╭─ Data excerpts

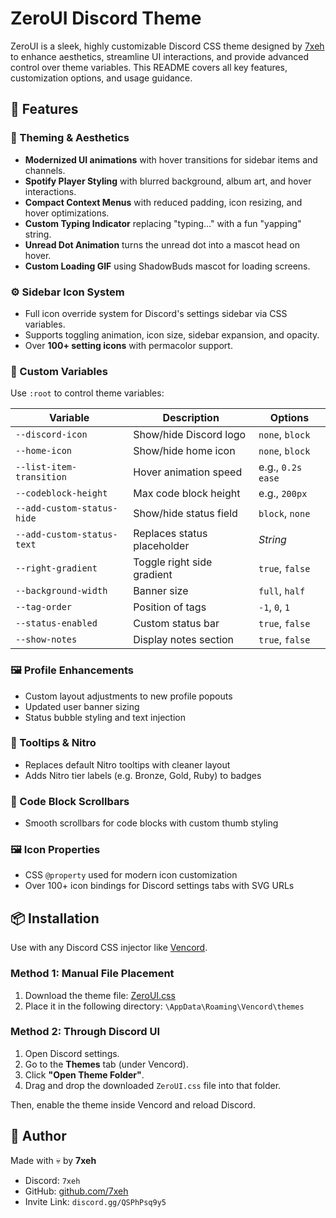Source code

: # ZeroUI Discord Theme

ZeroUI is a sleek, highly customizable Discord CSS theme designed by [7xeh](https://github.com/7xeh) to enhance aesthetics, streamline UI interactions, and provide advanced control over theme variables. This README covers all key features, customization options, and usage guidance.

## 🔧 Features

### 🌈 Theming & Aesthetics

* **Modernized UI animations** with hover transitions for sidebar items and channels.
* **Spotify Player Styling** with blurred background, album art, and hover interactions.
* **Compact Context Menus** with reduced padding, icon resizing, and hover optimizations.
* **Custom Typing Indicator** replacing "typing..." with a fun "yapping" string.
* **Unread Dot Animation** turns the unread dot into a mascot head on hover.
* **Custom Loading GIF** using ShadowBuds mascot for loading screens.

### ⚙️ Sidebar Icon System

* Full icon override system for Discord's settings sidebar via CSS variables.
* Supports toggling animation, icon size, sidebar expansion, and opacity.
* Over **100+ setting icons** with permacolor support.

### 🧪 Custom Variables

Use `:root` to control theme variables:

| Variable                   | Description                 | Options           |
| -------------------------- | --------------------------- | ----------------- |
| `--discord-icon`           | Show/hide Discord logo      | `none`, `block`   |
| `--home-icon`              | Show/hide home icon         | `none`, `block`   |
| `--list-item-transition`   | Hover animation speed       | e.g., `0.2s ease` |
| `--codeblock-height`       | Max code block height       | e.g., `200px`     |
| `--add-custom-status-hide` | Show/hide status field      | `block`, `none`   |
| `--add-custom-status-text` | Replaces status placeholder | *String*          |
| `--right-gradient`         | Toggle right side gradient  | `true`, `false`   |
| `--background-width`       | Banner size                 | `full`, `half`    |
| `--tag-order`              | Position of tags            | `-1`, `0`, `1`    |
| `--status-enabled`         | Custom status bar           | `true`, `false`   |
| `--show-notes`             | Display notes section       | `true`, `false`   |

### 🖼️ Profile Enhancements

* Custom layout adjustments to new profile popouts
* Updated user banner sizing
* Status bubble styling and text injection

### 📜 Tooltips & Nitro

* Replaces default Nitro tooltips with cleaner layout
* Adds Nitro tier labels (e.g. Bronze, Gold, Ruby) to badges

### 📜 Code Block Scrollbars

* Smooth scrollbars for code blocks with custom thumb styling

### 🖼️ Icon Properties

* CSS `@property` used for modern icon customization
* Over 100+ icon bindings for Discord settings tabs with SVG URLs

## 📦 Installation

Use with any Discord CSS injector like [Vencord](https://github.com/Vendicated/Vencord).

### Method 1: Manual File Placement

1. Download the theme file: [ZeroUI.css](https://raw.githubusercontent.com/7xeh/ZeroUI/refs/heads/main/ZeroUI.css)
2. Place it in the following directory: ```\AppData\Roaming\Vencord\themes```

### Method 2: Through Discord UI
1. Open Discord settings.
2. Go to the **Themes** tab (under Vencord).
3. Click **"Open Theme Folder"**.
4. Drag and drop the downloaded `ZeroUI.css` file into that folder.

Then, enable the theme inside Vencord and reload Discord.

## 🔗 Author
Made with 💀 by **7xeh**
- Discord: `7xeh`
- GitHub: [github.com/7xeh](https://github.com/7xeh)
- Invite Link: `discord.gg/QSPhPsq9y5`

╰─

Exercise directions
A verbatim copy of the records is expected, from their first line through the line with "## 🔧 Features", inclusive, with the pictures removed.

Final answer
Source code

: # ZeroUI Discord Theme

ZeroUI is a sleek, highly customizable Discord CSS theme designed by [7xeh](https://github.com/7xeh) to enhance aesthetics, streamline UI interactions, and provide advanced control over theme variables. This README covers all key features, customization options, and usage guidance.

## 🔧 Features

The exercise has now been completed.